Task prompt: In the records below, find the line containing "### Trend-Based Scenarios"; restate it and every later line word for word, through the last.

Given records:
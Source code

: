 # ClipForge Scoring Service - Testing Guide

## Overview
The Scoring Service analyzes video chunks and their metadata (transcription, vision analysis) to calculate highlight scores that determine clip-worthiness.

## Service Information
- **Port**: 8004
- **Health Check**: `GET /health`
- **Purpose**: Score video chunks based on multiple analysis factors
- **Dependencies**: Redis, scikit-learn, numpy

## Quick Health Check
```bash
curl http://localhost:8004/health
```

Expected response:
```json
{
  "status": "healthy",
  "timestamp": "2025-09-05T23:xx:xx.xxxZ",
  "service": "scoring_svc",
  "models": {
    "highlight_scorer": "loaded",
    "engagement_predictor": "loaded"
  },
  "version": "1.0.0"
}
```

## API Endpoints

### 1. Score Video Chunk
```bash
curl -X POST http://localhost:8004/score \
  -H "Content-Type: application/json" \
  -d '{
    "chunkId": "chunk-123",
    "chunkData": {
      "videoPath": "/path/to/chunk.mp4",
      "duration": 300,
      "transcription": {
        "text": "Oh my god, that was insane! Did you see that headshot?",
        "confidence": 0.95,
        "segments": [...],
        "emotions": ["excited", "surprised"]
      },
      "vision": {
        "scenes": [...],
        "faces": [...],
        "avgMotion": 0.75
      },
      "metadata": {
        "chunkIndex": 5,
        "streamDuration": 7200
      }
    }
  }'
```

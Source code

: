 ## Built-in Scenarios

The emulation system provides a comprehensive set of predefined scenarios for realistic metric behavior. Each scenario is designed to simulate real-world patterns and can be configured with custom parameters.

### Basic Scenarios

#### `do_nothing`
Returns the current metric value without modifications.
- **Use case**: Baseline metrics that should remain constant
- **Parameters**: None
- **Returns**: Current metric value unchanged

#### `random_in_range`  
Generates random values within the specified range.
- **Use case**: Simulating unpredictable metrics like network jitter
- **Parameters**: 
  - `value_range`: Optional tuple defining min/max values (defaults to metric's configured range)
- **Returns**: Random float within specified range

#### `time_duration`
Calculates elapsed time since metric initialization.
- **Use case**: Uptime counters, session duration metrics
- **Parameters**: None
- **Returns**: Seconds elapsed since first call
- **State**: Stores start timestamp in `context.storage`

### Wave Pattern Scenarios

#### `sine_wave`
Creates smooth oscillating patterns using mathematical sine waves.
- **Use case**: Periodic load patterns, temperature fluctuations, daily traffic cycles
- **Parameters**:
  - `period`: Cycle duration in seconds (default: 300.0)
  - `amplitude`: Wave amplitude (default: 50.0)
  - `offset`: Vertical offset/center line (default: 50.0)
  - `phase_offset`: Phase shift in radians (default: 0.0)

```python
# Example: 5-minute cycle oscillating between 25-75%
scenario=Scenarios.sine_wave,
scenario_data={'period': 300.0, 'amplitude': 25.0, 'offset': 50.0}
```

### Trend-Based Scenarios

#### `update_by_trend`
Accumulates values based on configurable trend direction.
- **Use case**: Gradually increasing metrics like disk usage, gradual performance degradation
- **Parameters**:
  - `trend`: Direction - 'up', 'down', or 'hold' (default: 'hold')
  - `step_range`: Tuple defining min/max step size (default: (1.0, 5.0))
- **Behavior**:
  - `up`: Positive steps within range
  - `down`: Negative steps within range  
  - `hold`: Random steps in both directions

Expected answer:
### Trend-Based Scenarios

#### `update_by_trend`
Accumulates values based on configurable trend direction.
- **Use case**: Gradually increasing metrics like disk usage, gradual performance degradation
- **Parameters**:
  - `trend`: Direction - 'up', 'down', or 'hold' (default: 'hold')
  - `step_range`: Tuple defining min/max step size (default: (1.0, 5.0))
- **Behavior**:
  - `up`: Positive steps within range
  - `down`: Negative steps within range  
  - `hold`: Random steps in both directions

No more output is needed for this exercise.